Lata reżimu komunistycznego po drugiej wojnie światowej przyniosły całkowite zapomnienie o twórczości Ireny Dybowskiej, przede wszystkim za sprawą 105 ilustracji, jakie wykonała do książki Anny Zahorskiej Święci Polscy. Ilustrowane żywoty świętych polskich. Książka ta w 1951 roku została objęta zapisem cenzury w PRL i podlegała natychmiastowemu wycofaniu ze wszystkich bibliotek i zniszczeniu. Autorkę i ilustratorkę skazano na damnatio memoriae (łac. potępienie pamięci). 

Prace Ireny Dybowskiej-Jasińskiej zaczynają się pojawiać na aukcjach, wystawach i w książkach. Muzeum Narodowe we Wrocławiu w 2018 roku przygotowało wystawę Entliczki, pentliczki, czarodzieje. Baśnie, bajki i zabawy dziecięce w dawnej grafice i rysunku, gdzie jedną ze specjalnie wydanych, promujących wystawę pocztówek, była akwarela Ireny Dybowskiej z 1924 roku Śmiech górskiego strumienia. Obraz Ireny Dybowskiej Odpoczynek tancerzy (1929, olej na płótnie) był prezentowany m. in. w Muzeum Miasta Łodzi, Muzeum Katolickiego Uniwersytetu Lubelskiego i Muzeum Narodowym w Gdańsku. Katarzyna Kulpińska w książce „Matryce, odbitki – ślady kobiet. Polskie graficzki i ich twórczość w dwudziestoleciu międzywojennym” (2017) opisała wybrane prace Ireny Dybowskiej. 

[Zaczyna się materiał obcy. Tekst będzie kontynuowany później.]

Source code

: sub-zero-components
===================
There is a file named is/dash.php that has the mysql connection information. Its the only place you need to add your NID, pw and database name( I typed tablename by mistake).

W 2018 roku w Białowieży mieszkańcy i licznie przybywający turyści mogli poznać życiorys i dorobek Ireny Dybowskiej-Jasińskiej. Z okazji odbywającej się w Technikum Leśnym konferencji „Dziedzictwo odradzającego się Państwa Polskiego na Kresach 1918-1939: Białowieża – spadkobiercą tradycji i dóbr kultury Żyrowic” została przygotowana wystawa „Życie i twórczość Ireny Dybowskiej-Jasińskiej (1905-1939)”. Kameralna wystawa znajdowała się w przedsionku kościoła pw. św. Teresy od Dzieciątka Jezus w Białowieży, a od 2020 roku wystawa ta, prezentująca dorobek projektantki sztandaru Państwowej Średniej Szkoły Rolniczo-Leśnej w Żyrowicach, eksponowana jest w internacie Technikum Leśnego w Białowieży.